Pero después llegaron los litigios judiciales contra él. Entre febrero y abril de 2012 su nombre aparecía casi a diario en las páginas de La Nación y Clarín. Se le acusaba de haber utilizado su cargo a favor de una empresa de impresión de billetes que fue a parar a las manos del abogado Alejandro Vandenbroele. Boudou sostiene que nunca tuvo relación con Vandenbroele, pero la exesposa de éste, Laura Muñoz, declaró que Vandenbroele era testaferro de Boudou.

La presidenta siempre guardó silencio sobre aquellas acusaciones. Se rumoreaba que Boudou iba a dimitir. Pero el cinco de abril Boudou ofreció una conferencia de prensa en el Senado. Ahí atacó al fiscal general Esteban Righi, un peronista histórico de 73 años que presentó su dimisión poco después; atacó también al juez y al fiscal que lo investigaban y ambos fueron apartados del caso. Ganó, pero su figura se fue diluyendo bajo una mancha de sospecha.
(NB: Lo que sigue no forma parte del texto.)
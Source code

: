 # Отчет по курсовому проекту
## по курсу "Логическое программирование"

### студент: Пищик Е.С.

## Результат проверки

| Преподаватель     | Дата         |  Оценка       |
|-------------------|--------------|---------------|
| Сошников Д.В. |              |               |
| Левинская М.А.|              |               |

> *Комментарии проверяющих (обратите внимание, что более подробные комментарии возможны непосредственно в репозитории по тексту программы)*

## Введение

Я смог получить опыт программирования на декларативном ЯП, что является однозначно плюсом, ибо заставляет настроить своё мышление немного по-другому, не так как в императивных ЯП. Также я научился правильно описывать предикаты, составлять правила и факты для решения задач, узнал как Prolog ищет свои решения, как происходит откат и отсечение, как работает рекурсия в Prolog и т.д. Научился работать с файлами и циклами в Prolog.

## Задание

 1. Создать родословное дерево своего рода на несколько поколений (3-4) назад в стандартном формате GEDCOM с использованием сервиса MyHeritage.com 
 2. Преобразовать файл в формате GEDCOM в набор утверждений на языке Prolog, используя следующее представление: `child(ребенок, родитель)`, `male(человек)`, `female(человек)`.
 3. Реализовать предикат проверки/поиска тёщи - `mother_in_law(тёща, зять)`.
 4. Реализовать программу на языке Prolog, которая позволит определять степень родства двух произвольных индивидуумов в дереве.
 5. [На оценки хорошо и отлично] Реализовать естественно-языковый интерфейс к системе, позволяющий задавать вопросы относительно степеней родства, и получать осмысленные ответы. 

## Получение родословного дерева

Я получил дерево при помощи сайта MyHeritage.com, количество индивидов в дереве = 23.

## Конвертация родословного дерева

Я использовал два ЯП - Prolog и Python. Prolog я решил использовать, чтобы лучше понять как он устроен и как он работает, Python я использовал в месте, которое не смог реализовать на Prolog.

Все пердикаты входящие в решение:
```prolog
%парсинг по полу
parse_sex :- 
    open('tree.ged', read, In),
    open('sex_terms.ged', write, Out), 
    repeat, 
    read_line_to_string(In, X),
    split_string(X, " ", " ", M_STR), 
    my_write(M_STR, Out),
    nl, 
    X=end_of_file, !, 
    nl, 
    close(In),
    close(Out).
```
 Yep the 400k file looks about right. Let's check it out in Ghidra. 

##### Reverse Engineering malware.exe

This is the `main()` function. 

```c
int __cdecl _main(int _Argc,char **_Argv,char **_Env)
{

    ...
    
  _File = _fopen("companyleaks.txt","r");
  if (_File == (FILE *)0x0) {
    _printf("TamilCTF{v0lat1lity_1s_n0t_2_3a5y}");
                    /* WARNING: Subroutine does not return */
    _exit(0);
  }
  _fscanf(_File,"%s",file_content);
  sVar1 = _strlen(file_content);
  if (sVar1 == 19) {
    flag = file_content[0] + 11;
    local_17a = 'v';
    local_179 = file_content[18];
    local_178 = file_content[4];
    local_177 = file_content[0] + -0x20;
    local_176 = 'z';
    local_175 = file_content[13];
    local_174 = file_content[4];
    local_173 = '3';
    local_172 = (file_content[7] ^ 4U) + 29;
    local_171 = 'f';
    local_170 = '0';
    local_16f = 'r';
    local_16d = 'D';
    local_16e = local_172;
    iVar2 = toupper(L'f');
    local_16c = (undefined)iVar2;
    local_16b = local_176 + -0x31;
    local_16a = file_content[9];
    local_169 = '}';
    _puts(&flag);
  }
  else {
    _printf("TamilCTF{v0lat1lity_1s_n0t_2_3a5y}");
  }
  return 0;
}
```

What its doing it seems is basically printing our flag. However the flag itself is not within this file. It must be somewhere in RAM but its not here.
Cuando el Gobierno anunció el sábado la existencia del hematoma, Boudou se encontraba en Brasil, donde los medios locales lo habían fotografiado encima de una moto. Tuvo que volver de urgencia. Y el lunes firmó el traspaso de poderes. Dijo que será una etapa como la de enero de 2012, cuando reemplazó a la presidenta por 20 días. En aquella ocasión hizo lo que se esperaba que hiciera: el mínimo ruido posible.